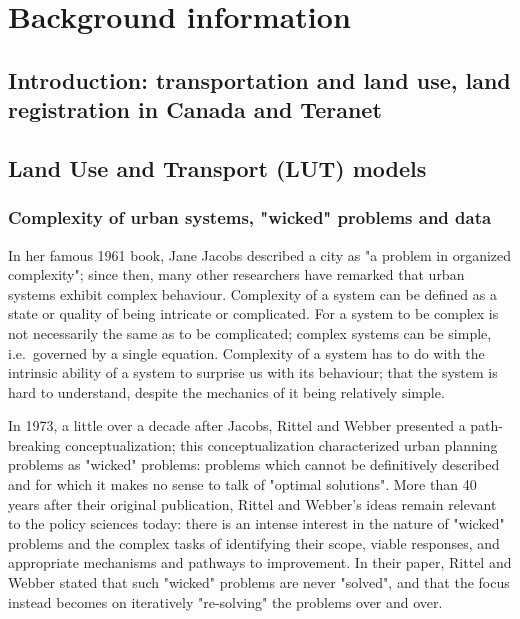 \chapter[Background information]{Background information} \label{ch:background}

\section{Introduction: transportation and land use, land registration in Canada and Teranet} \label{sec:intro_background}


\section{Land Use and Transport (LUT) models} \label{sec:evolution_of_models_of_urban_systems}

\subsection{Complexity of urban systems, "wicked" problems and data} \label{subsec:complexity_and_wicked_problems_and_data}

In her famous 1961 book, Jane Jacobs\cite{Jacobs1961} described a city as "a problem in organized complexity";
since then, many other researchers have remarked that urban systems exhibit complex behaviour\cite{Batty2008, Bettencourt2013}.
Complexity of a system can be defined as a state or quality of being intricate or complicated.
For a system to be complex is not necessarily the same as to be complicated;
complex systems can be simple, i.e.\ governed by a single equation.
Complexity of a system has to do with the intrinsic ability of a system to surprise us with its behaviour;
that the system is hard to understand, despite the mechanics of it being relatively simple.

In 1973, a little over a decade after Jacobs, Rittel and Webber\cite{Rittel1973} presented a path-breaking conceptualization;
this conceptualization characterized urban planning problems as "wicked" problems: problems which cannot be definitively described and for which it makes no sense to talk of "optimal solutions".
More than 40 years after their original publication, Rittel and Webber's ideas remain relevant to the policy sciences today: there is an intense interest in the nature of "wicked" problems and the complex tasks of identifying their scope, viable responses, and appropriate mechanisms and pathways to improvement\cite{Crowley2017}.
In their paper, Rittel and Webber stated that such "wicked" problems are never "solved", and that the focus instead becomes on iteratively "re-solving" the problems over and over.

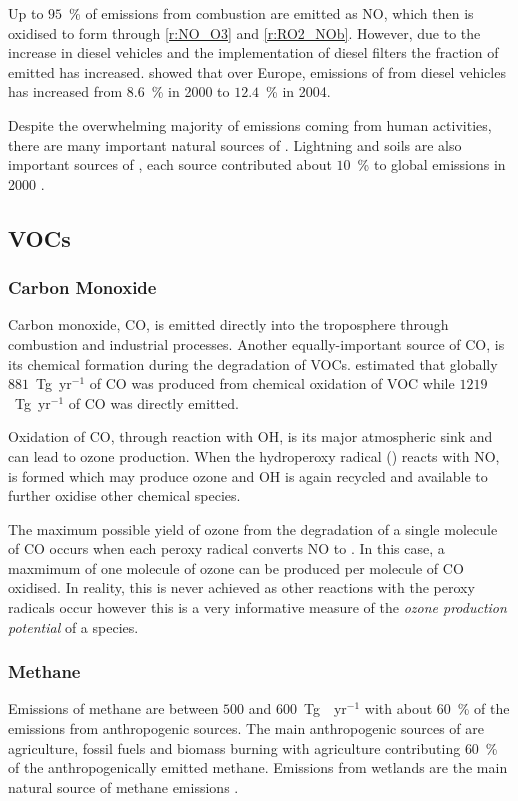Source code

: Up to $95$~\% of  emissions from combustion are emitted as NO, which then is oxidised to form  through \eqref{r:NO_O3} and \eqref{r:RO2_NOb}.
However, due to the increase in diesel vehicles and the implementation of diesel filters the fraction of emitted  has increased.
\citet{Grice:2009} showed that over Europe, emissions of  from diesel vehicles has increased from $8.6$~\% in 2000 to $12.4$~\% in 2004.

Despite the overwhelming majority of  emissions coming from human activities, there are many important natural sources of .
Lightning and soils are also important sources of , each source contributed about $10$~\% to global  emissions in 2000 \citep{Seinfeld:2006}.

\subsection{VOCs}
\subsubsection{Carbon Monoxide}
Carbon monoxide, CO, is emitted directly into the troposphere through combustion and industrial processes.
Another equally-important source of CO, is its chemical formation during the degradation of VOCs.
\citet{Hauglustaine:1998} estimated that globally $881$~Tg~yr$^{-1}$ of CO was produced from chemical oxidation of VOC while $1219$~Tg~yr$^{-1}$ of CO was directly emitted.

Oxidation of CO, through reaction with OH, is its major atmospheric sink and can lead to ozone production.
When the hydroperoxy radical () reacts with NO,  is formed which may produce ozone and OH is again recycled and available to further oxidise other chemical species.

The maximum possible yield of ozone from the degradation of a single molecule of CO occurs when each peroxy radical converts NO to .
In this case, a maxmimum of one molecule of ozone can be produced per molecule of CO oxidised.
In reality, this is never achieved as other reactions with the peroxy radicals occur however this is a very informative measure of the \emph{ozone production potential} of a species.

\subsubsection{Methane}
Emissions of methane are between $500$ and $600$~Tg~~yr$^{-1}$ with about $60$~\% of the emissions from anthropogenic sources.
The main anthropogenic sources of  are agriculture, fossil fuels and biomass burning with agriculture contributing $60$~\% of the anthropogenically emitted methane.
Emissions from wetlands are the main natural source of methane emissions \citep{Kirschke:2013}.

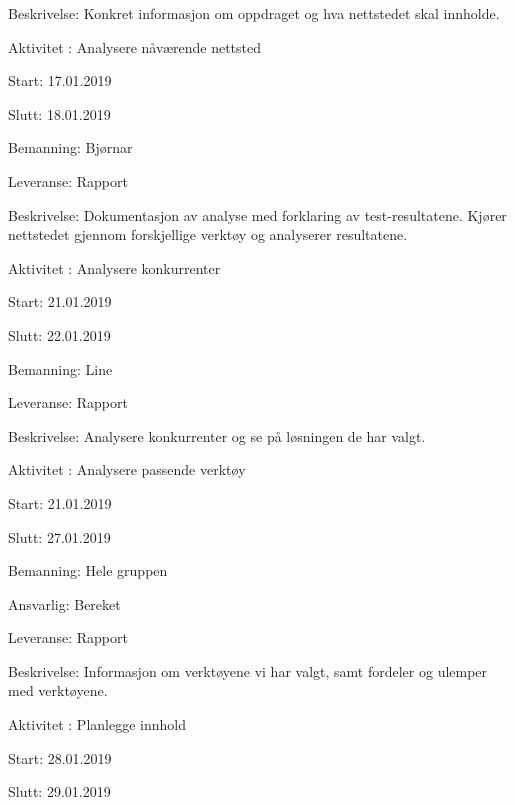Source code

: \documentclass[11pt,a4paper]{report}
\begin{document}
\begin{compactdesc}
\begin{compactitem}
	\item Beskrivelse: Konkret informasjon om oppdraget og hva nettstedet skal innholde.
	\addtocounter{aktivitetTeller}{1}
	\end{compactitem}
	\item [Aktivitet \arabic{aktivitetTeller}:] Analysere nåværende nettsted
	\begin{compactitem}
	\item Start: 17.01.2019
	\item Slutt: 18.01.2019
	\item Bemanning: Bjørnar
	\item Leveranse: Rapport
	\item Beskrivelse: Dokumentasjon av analyse med forklaring av test-resultatene. Kjører nettstedet gjennom forskjellige verktøy og analyserer resultatene.
	\addtocounter{aktivitetTeller}{1}
	\end{compactitem}
	\item [Aktivitet \arabic{aktivitetTeller}:] Analysere konkurrenter
	\begin{compactitem}
	\item Start: 21.01.2019
	\item Slutt: 22.01.2019
	\item Bemanning: Line
	\item Leveranse: Rapport
	\item Beskrivelse: Analysere konkurrenter og se på løsningen de har valgt.
	\addtocounter{aktivitetTeller}{1}
	\end{compactitem}
	\item [Aktivitet \arabic{aktivitetTeller}:] Analysere passende verktøy
	\begin{compactitem}
	\item Start: 21.01.2019
	\item Slutt: 27.01.2019
	\item Bemanning: Hele gruppen
	\item Ansvarlig: Bereket
	\item Leveranse: Rapport
	\item Beskrivelse: Informasjon om verktøyene vi har valgt, samt fordeler og ulemper med verktøyene.
	\addtocounter{aktivitetTeller}{1}
	\end{compactitem}
	\item [Aktivitet \arabic{aktivitetTeller}:] Planlegge innhold
	\begin{compactitem}
	\item Start: 28.01.2019
	\item Slutt: 29.01.2019

\end{compactitem}
\end{compactdesc}
\end{document}

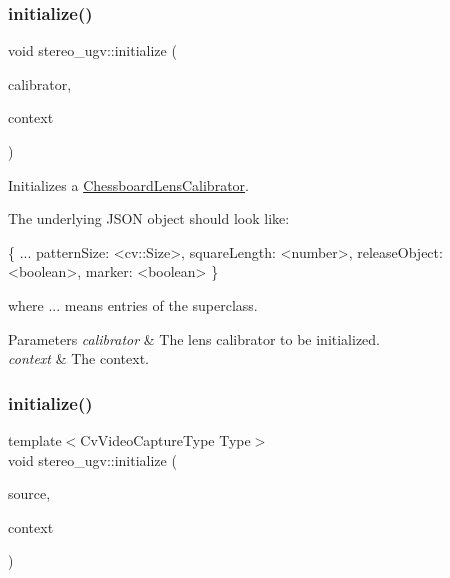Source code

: \subsubsection{\texorpdfstring{initialize()}{initialize()}\hspace{0.1cm}{\footnotesize\ttfamily [8/9]}}
{\footnotesize\ttfamily void stereo\+\_\+ugv\+::initialize (\begin{DoxyParamCaption}\item[{\hyperlink{classstereo__ugv_1_1ChessboardLensCalibrator}{Chessboard\+Lens\+Calibrator} $\ast$}]{calibrator,  }\item[{const \hyperlink{classstereo__ugv_1_1Context}{Context} \&}]{context }\end{DoxyParamCaption})}



Initializes a \hyperlink{classstereo__ugv_1_1ChessboardLensCalibrator}{Chessboard\+Lens\+Calibrator}. 

The underlying J\+S\+ON object should look like\+: 
\begin{DoxyCode}
\{
  ...
  patternSize: <cv::Size>,
  squareLength: <number>,
  releaseObject: <\textcolor{keywordtype}{boolean}>,
  marker: <\textcolor{keywordtype}{boolean}>
\}
\end{DoxyCode}
 where ... means entries of the superclass. 
\begin{DoxyParams}{Parameters}
{\em calibrator} & The lens calibrator to be initialized. \\
\hline
{\em context} & The context. \\
\hline
\end{DoxyParams}
\mbox{\label{namespacestereo__ugv_acaec0936792769b5d676773f7d4070cd}} 
\subsubsection{\texorpdfstring{initialize()}{initialize()}\hspace{0.1cm}{\footnotesize\ttfamily [9/9]}}
{\footnotesize\ttfamily template$<$Cv\+Video\+Capture\+Type Type$>$ \\
void stereo\+\_\+ugv\+::initialize (\begin{DoxyParamCaption}\item[{\hyperlink{classstereo__ugv_1_1CvVideoCaptureImageSource}{Cv\+Video\+Capture\+Image\+Source}$<$ Type $>$ $\ast$}]{source,  }\item[{const \hyperlink{classstereo__ugv_1_1Context}{Context} \&}]{context }\end{DoxyParamCaption})\hspace{0.3cm}{\ttfamily [inline]}}



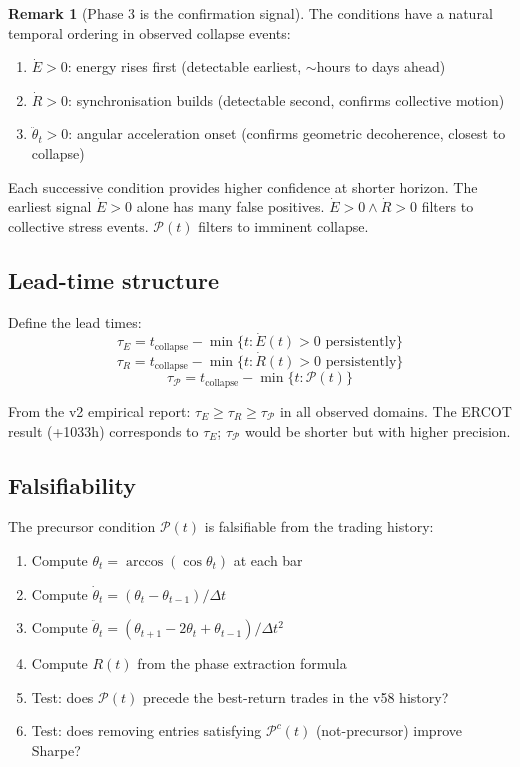 \documentclass[11pt,a4paper]{article}
\theoremstyle{definition}
\newtheorem{remark}[theorem]{Remark}
\begin{document}
\begin{remark}[Phase 3 is the confirmation signal]
The conditions have a natural temporal ordering in observed collapse events:
\begin{enumerate}
\item $\dot E > 0$: energy rises first (detectable earliest, $\sim$hours to days ahead)
\item $\dot R > 0$: synchronisation builds (detectable second, confirms collective motion)
\item $\ddot\theta_t > 0$: angular acceleration onset (confirms geometric decoherence, closest to collapse)
\end{enumerate}
Each successive condition provides higher confidence at shorter horizon.
The earliest signal $\dot E > 0$ alone has many false positives.
$\dot E > 0 \wedge \dot R > 0$ filters to collective stress events.
$\mathcal{P}(t)$ filters to imminent collapse.
\end{remark}

\subsection{Lead-time structure}

Define the lead times:
\[
\tau_E = t_\text{collapse} - \min\{t : \dot E(t) > 0\text{ persistently}\}
\]
\[
\tau_R = t_\text{collapse} - \min\{t : \dot R(t) > 0\text{ persistently}\}
\]
\[
\tau_\mathcal{P} = t_\text{collapse} - \min\{t : \mathcal{P}(t)\}
\]

From the v2 empirical report: $\tau_E \geq \tau_R \geq \tau_\mathcal{P}$ in all observed domains.
The ERCOT result (+1033h) corresponds to $\tau_E$; $\tau_\mathcal{P}$ would be shorter but with higher precision.

\subsection{Falsifiability}

The precursor condition $\mathcal{P}(t)$ is falsifiable from the trading history:

\begin{enumerate}
\item Compute $\theta_t = \arccos(\cos\theta_t)$ at each bar
\item Compute $\dot\theta_t = (\theta_t - \theta_{t-1})/\Delta t$
\item Compute $\ddot\theta_t = (\theta_{t+1} - 2\theta_t + \theta_{t-1})/\Delta t^2$
\item Compute $R(t)$ from the phase extraction formula
\item Test: does $\mathcal{P}(t)$ precede the best-return trades in the v58 history?
\item Test: does removing entries satisfying $\mathcal{P}^c(t)$ (not-precursor) improve Sharpe?
\end{enumerate}
\end{document}
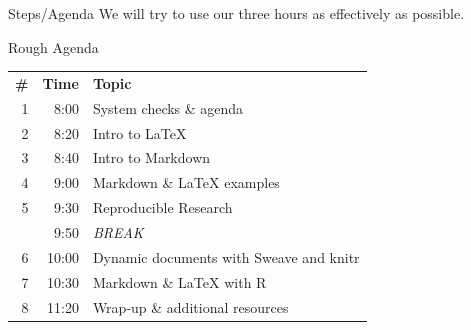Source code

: \documentclass{beamer}
\begin{document}
\begin{frame}{Steps/Agenda}
\vfill
We will try to use our three hours as effectively as possible.
\begin{exampleblock}{Rough Agenda}
\begin{center}
\begin{tabular}{r|r|l}
    \textbf{\#} & \textbf{Time} & \textbf{Topic} \\
    1 & 8:00 & System checks \& agenda \\
    2 & 8:20 & Intro to LaTeX \\
    3 & 8:40 & Intro to Markdown \\
    4 & 9:00 & Markdown \& LaTeX examples \\
    5 & 9:30 & Reproducible Research \\
    \hline
     & 9:50 & \emph{BREAK} \\
    \hline
    6 & 10:00 & Dynamic documents with Sweave and knitr \\
    7 & 10:30 & Markdown \& LaTeX with R \\
    8 & 11:20 & Wrap-up \& additional resources
\end{tabular}
\end{center}
\end{exampleblock}
\end{frame}
\end{document}
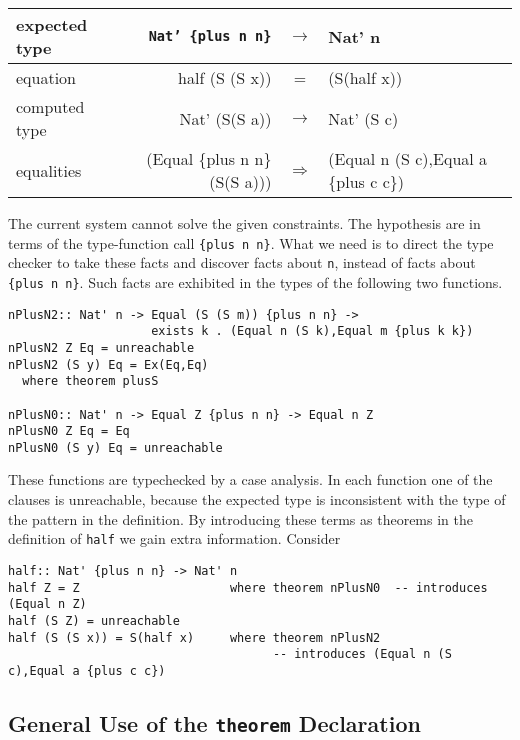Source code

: \documentclass[11pt,twoside]{article}
\newcommand{\plus}[2]{\{plus {#1} {#2}\}}
\begin{document}
\vspace*{.1in}
\begin{tabular}{|l|rcl|} \hline
{\small expected type} & {\small{\tt Nat' \plus{n}{n}}} & $\rightarrow$ & {\small Nat' n} \\ \hline
{\small equation} & {\small half (S (S x))} & =             & {\small (S(half x))} \\ \hline
{\small computed type} & {\small Nat' (S(S a))} & $\rightarrow$ & {\small Nat' (S c)} \\ \hline
{\small equalities}    & {\small (Equal \plus{n}{n} (S(S a)))} & $\Rightarrow$ & {\small (Equal n (S c),Equal a \plus{c}{c})} \\ \hline
\end{tabular}
\vspace*{.1in}

The current system cannot solve the given constraints.  The hypothesis are in terms
of the type-function call \verb+{plus n n}+. What we need is to direct
the type checker to take these facts and discover facts about \verb+n+, instead
of facts about \verb+{plus n n}+. Such facts are exhibited in the types of the following
two functions.

\begin{verbatim}
nPlusN2:: Nat' n -> Equal (S (S m)) {plus n n} ->
                    exists k . (Equal n (S k),Equal m {plus k k})
nPlusN2 Z Eq = unreachable
nPlusN2 (S y) Eq = Ex(Eq,Eq)
  where theorem plusS

nPlusN0:: Nat' n -> Equal Z {plus n n} -> Equal n Z
nPlusN0 Z Eq = Eq
nPlusN0 (S y) Eq = unreachable
\end{verbatim}

These functions are typechecked by a case analysis. In each
function one of the clauses is unreachable, because the expected type is inconsistent
with the type of the pattern in the definition. By introducing these
terms as theorems in the definition of {\tt half} we gain extra information.
Consider

\begin{verbatim}
half:: Nat' {plus n n} -> Nat' n
half Z = Z                     where theorem nPlusN0  -- introduces (Equal n Z)
half (S Z) = unreachable
half (S (S x)) = S(half x)     where theorem nPlusN2
                                     -- introduces (Equal n (S c),Equal a {plus c c})
\end{verbatim}

\subsection{General Use of the {\tt theorem} Declaration}
\end{document}
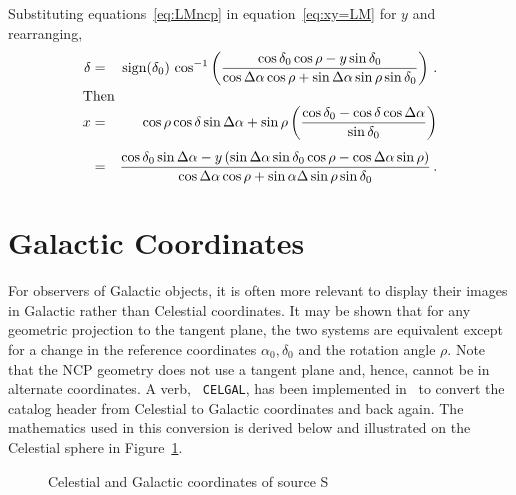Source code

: Substituting equations~\ref{eq:LMncp} in equation~\ref{eq:xy=LM} for
$y$ and rearranging,
\begin{eqnarray*}
  \delta & = & \sign(\delta_0)\,\cos^{-1} \left( \frac{\cos\delta_0
           \cos\rho - y\sin\delta_0}{\cos\da\cos\rho +
           \sin\da\sin\rho\sin\delta_0} \right) \, . \\
\noalign{\hbox{Then}}
  x & = &\cos\rho\cos\delta\sin\da + \sin\rho\left(
         \frac{\cos\delta_0 - \cos\delta\cos\da}{\sin
         \delta_0} \right) \\
 \noalign{\vskip 4pt}
    & = &\frac{\cos\delta_0\sin\da - y\,(\sin\Delta
         \alpha\sin\delta_0\cos\rho-\cos\da\sin\rho)}{\cos
         \da\cos\rho + \sin\alpha\Delta\sin\rho\sin\delta_0}
         \, .
\end{eqnarray*}

\section{Galactic Coordinates}

For observers of Galactic objects, it is often more relevant to
display their images in Galactic rather than Celestial coordinates.
It may be shown that for any geometric projection to the tangent
plane, the two systems are equivalent except for a change in the
reference coordinates $\alpha_0,\delta_0$ and the rotation angle
$\rho$.  Note that the NCP geometry does not use a tangent plane
and, hence, cannot be in alternate coordinates.  A verb, {\tt
CELGAL}, has been implemented in \AIPS\ to convert the catalog
header from Celestial to Galactic coordinates and back again.  The
mathematics used in this conversion is derived below and illustrated
on the Celestial sphere in Figure~\ref{fig:galactic}.


\begin{figure}
\centerline{}
\caption{Celestial and Galactic coordinates of source
S}\label{fig:galactic}
\end{figure}

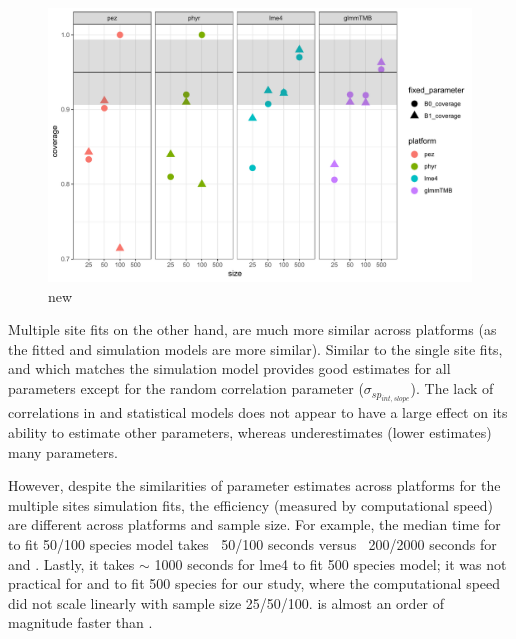 \documentclass[12pt]{article}
\begin{document}
\begin{center}
\begin{figure}[h]
  \includegraphics[scale=0.8,page=1]{./figure/mscoverage.pdf}
  \caption{new}
\end{figure}
\end{center}


Multiple site fits on the other hand, are much more similar across platforms (as the fitted and simulation models are more similar).
Similar to the single site fits,  and  which matches the simulation model provides good estimates for all parameters except for the random correlation parameter ($\sigma_{sp_{int,slope}}$).
The lack of correlations in  and  statistical models does not appear to have a large effect on its ability to estimate other parameters, whereas  underestimates (lower estimates) many parameters.  

However, despite the similarities of parameter estimates across platforms for the multiple sites simulation fits, the efficiency (measured by computational speed) are different across platforms and sample size.
For example, the median time for  to fit 50/100 species model takes $~$ 50/100 seconds versus $~$ 200/2000 seconds for  and . 
Lastly, it takes $\sim$ 1000 seconds for lme4 to fit 500 species model; it was not practical for  and  to fit 500 species for our study, where the computational speed did not scale linearly with sample size 25/50/100.
 is almost an order of magnitude faster than .
\end{document}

WHAT IS EXPECTED → Each line from the material above that mentions the word "tangent" needs to be copied.

TASK SOLUTION →
It may be shown that for any geometric projection to the tangent
$\rho$.  Note that the NCP geometry does not use a tangent plane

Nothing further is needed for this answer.